**Problem to solve:**
Lines containing "Resistive": state how many there are in these entries, and write only that number.

**Provided records:**
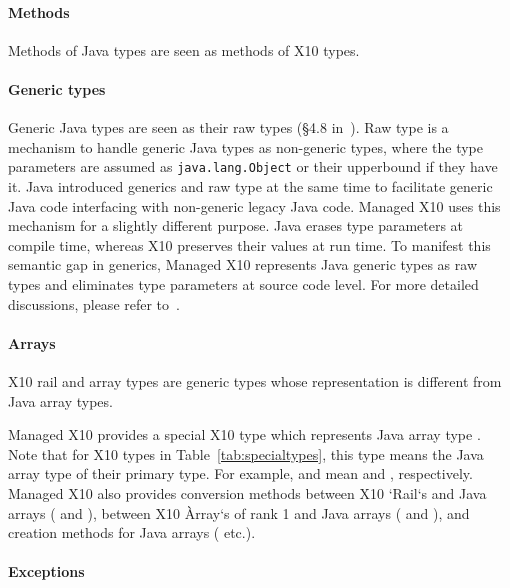 \paragraph{Methods}

Methods of Java types are seen as methods of X10 types.

\paragraph{Generic types}

Generic Java types are seen as their raw types 
(\S 4.8 in~\cite{java-lang-spec2005}).  Raw type is a mechanism to handle generic
Java types as non-generic types, where the type parameters are assumed
as \verb|java.lang.Object| or their upperbound if they have it.  Java
introduced generics and raw type at the same time to facilitate
generic Java code interfacing with non-generic legacy Java code.
Managed X10 uses this mechanism for a slightly different purpose.
Java erases type parameters at compile time, whereas X10 preserves
their values at run time.  To manifest this semantic gap in generics,
Managed X10 represents Java generic types as raw types and eliminates
type parameters at source code level.  For more detailed discussions,
please refer to~\cite{TakeuchiX1011,TakeuchiX1012}.

\paragraph{Arrays}

X10 rail and array types are generic types whose representation is different
from Java array types.

Managed X10 provides a special X10 type
 which represents Java array type
.  Note that for X10 types in Table~\ref{tab:specialtypes},
this type means the Java array type of their primary type.  For
example,  and  mean
 and , respectively.  Managed X10
also provides conversion methods between X10 \xcd`Rail`s and Java
arrays ( and
), between X10 \`Array`s 
of rank 1 and Java arrays
( and
),
and creation methods for Java arrays 
(
etc.).

\paragraph{Exceptions}

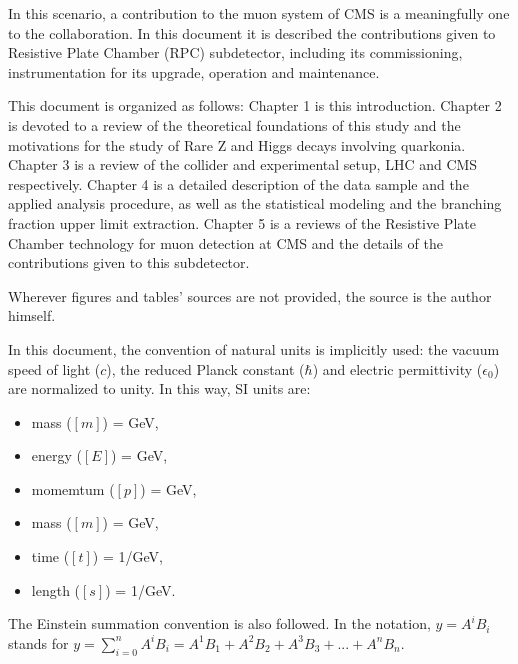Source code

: In this scenario, a contribution to the muon system of CMS is a meaningfully one to the collaboration. In this document it is described the contributions given to Resistive Plate Chamber (RPC) subdetector, including its commissioning, instrumentation for its upgrade, operation and maintenance.

This document is organized as follows: Chapter 1 is this introduction. Chapter 2 is devoted to a review of the theoretical foundations of this study and the motivations for the study of Rare Z and Higgs decays involving quarkonia. Chapter 3 is a review of the collider and experimental setup, LHC and CMS respectively. Chapter 4 is a detailed description of the data sample and the applied analysis procedure, as well as the statistical modeling and the branching fraction upper limit extraction. Chapter 5 is a reviews of the Resistive Plate Chamber technology for muon detection at CMS and the details of the contributions given to this subdetector.

Wherever figures and tables' sources are not provided, the source is the author himself.

In this document, the convention of natural units is implicitly used: the vacuum speed of light ($c$), the reduced Planck constant ($\hbar$) and electric permittivity ($\epsilon_{0}$) are normalized to unity. In this way, SI units are:
\begin{itemize}
    \setlength\itemsep{-0.5em}
    \item mass ($[m]$) = GeV,
    \item energy ($[E]$) = GeV,
    \item momemtum ($[p]$) = GeV,
    \item mass ($[m]$) = GeV,
    \item time ($[t]$) = 1/GeV,
    \item length ($[s]$) = 1/GeV.
\end{itemize}

The Einstein summation convention is also followed. In the notation, $y = A^i B_i$ stands for $y = \sum_{i=0}^n A^i B_i = A^1 B_1 + A^2 B_2 + A^3 B_3 + ... + A^n B_n$.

**Answer section:**
2